— The problem —
The entries below contain a line with "He's deep in thought." and a line with "Sly opens the door to". Quote exactly those two lines and all lines between them.

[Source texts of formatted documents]

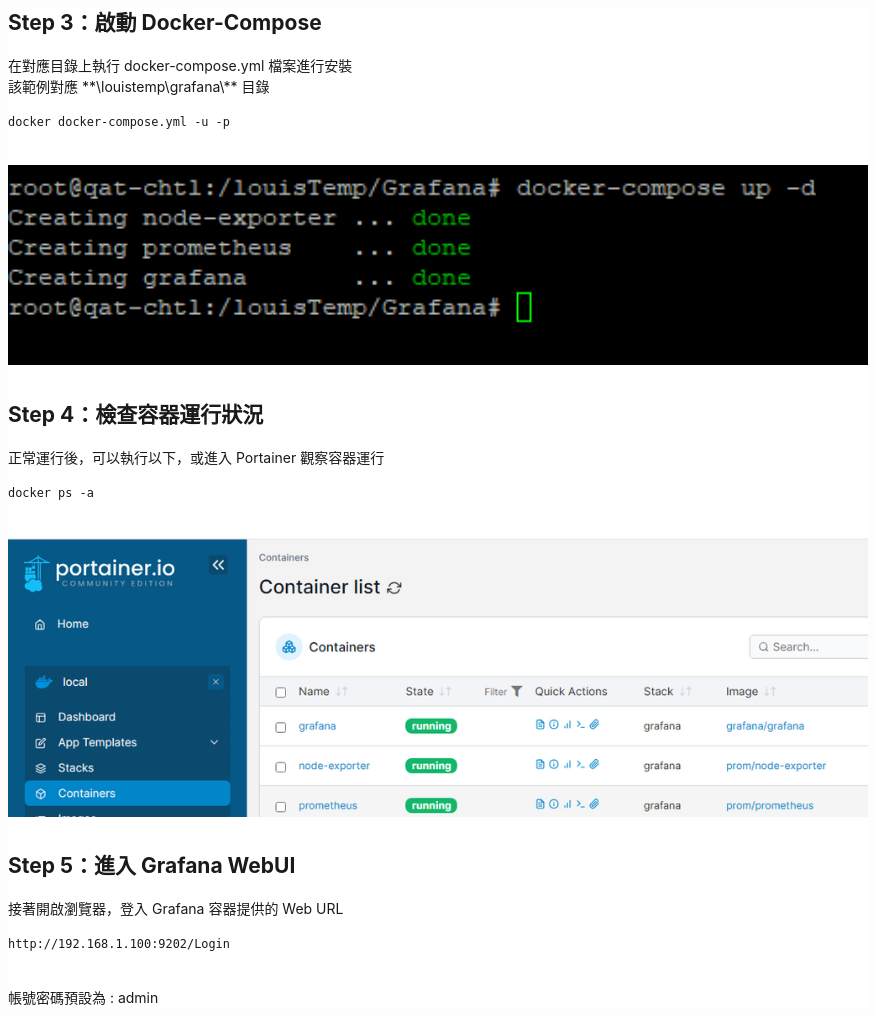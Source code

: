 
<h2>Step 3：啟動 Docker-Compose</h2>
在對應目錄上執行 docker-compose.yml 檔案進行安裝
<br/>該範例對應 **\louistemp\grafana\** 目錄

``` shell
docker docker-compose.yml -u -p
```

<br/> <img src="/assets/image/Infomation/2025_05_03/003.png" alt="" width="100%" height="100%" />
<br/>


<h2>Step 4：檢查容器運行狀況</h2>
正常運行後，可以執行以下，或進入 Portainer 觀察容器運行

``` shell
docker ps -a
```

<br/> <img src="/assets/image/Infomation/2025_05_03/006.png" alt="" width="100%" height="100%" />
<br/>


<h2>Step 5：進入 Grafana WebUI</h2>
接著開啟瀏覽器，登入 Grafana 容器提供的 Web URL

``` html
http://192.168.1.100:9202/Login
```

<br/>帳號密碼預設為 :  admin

...

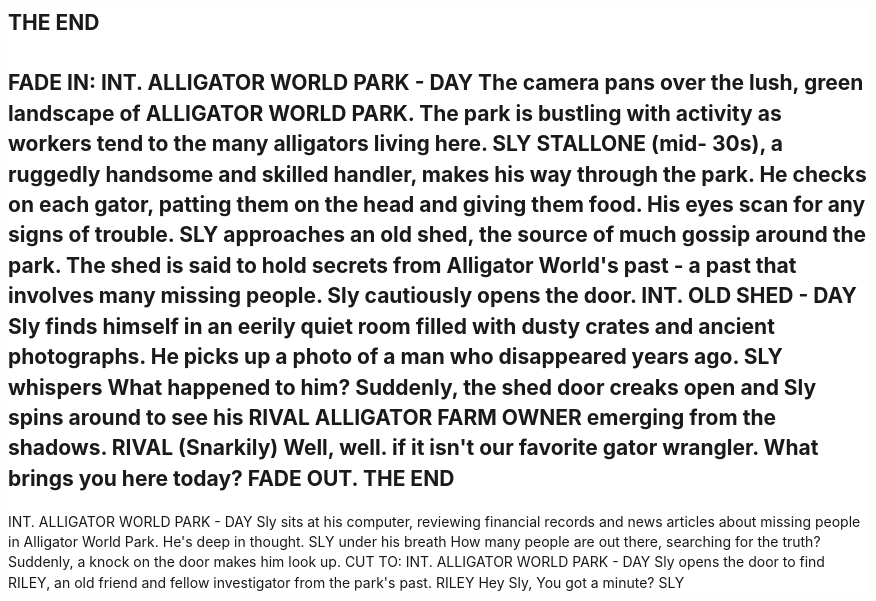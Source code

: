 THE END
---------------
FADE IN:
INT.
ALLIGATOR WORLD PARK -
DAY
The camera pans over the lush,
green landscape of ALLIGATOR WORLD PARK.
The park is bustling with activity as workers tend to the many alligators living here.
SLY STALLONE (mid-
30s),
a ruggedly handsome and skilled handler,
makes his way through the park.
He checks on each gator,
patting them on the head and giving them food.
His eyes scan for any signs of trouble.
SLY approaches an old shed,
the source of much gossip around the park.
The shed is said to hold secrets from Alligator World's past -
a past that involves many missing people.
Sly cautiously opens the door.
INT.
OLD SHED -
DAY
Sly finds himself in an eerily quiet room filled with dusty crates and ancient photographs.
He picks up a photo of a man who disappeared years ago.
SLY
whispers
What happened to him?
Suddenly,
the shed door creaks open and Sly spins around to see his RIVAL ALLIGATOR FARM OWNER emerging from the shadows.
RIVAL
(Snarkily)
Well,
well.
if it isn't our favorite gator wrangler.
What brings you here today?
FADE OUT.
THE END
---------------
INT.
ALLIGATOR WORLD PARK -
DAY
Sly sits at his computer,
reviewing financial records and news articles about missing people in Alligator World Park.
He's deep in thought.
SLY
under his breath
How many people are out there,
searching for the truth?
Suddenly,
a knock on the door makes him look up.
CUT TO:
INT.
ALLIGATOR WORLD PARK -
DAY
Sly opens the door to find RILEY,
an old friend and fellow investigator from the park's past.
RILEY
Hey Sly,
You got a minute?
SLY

---

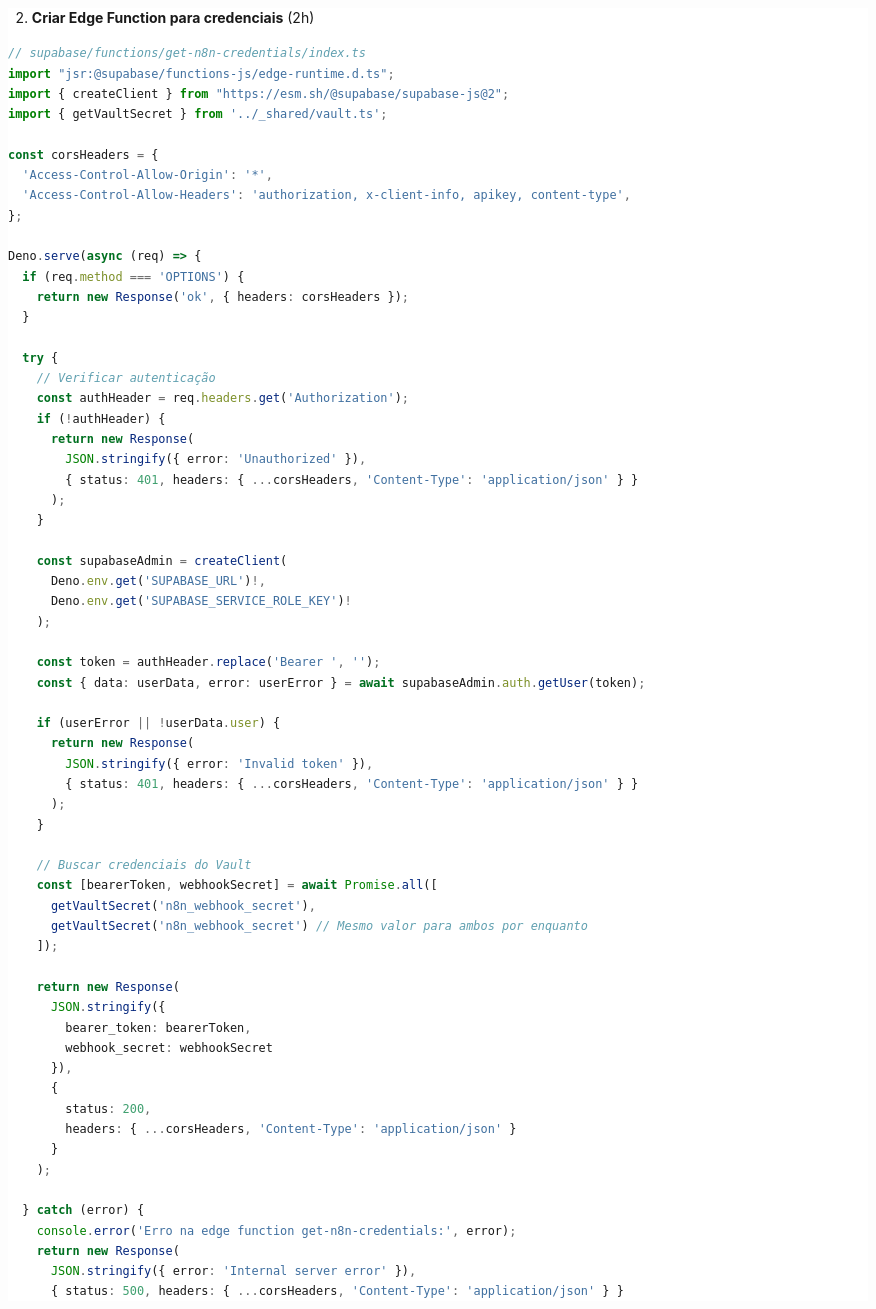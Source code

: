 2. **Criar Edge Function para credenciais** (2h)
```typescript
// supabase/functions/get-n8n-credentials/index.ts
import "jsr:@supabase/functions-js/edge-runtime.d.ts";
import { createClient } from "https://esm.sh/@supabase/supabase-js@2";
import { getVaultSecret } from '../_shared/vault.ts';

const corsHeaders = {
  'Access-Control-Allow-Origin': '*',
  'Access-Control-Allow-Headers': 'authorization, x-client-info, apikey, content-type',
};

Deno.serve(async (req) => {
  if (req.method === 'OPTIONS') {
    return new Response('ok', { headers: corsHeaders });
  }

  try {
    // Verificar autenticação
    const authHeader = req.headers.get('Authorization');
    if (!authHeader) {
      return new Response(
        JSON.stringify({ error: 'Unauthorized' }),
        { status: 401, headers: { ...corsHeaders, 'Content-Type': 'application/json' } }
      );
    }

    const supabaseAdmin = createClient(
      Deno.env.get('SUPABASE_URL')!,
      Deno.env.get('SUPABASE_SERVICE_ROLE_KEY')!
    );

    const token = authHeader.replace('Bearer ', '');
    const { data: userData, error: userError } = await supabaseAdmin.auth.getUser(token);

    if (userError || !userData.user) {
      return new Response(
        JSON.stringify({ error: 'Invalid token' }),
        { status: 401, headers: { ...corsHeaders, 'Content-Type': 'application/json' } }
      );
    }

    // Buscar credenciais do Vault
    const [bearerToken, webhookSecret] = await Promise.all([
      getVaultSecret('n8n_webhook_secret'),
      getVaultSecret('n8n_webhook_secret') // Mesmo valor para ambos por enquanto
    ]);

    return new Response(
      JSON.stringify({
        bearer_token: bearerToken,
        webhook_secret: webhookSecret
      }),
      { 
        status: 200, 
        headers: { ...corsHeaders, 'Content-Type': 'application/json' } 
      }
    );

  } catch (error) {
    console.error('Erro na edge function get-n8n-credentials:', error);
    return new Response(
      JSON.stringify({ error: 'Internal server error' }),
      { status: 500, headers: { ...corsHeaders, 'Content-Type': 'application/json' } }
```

— Finished task —
He's deep in thought.
SLY
under his breath
How many people are out there,
searching for the truth?
Suddenly,
a knock on the door makes him look up.
CUT TO:
INT.
ALLIGATOR WORLD PARK -
DAY
Sly opens the door to find RILEY,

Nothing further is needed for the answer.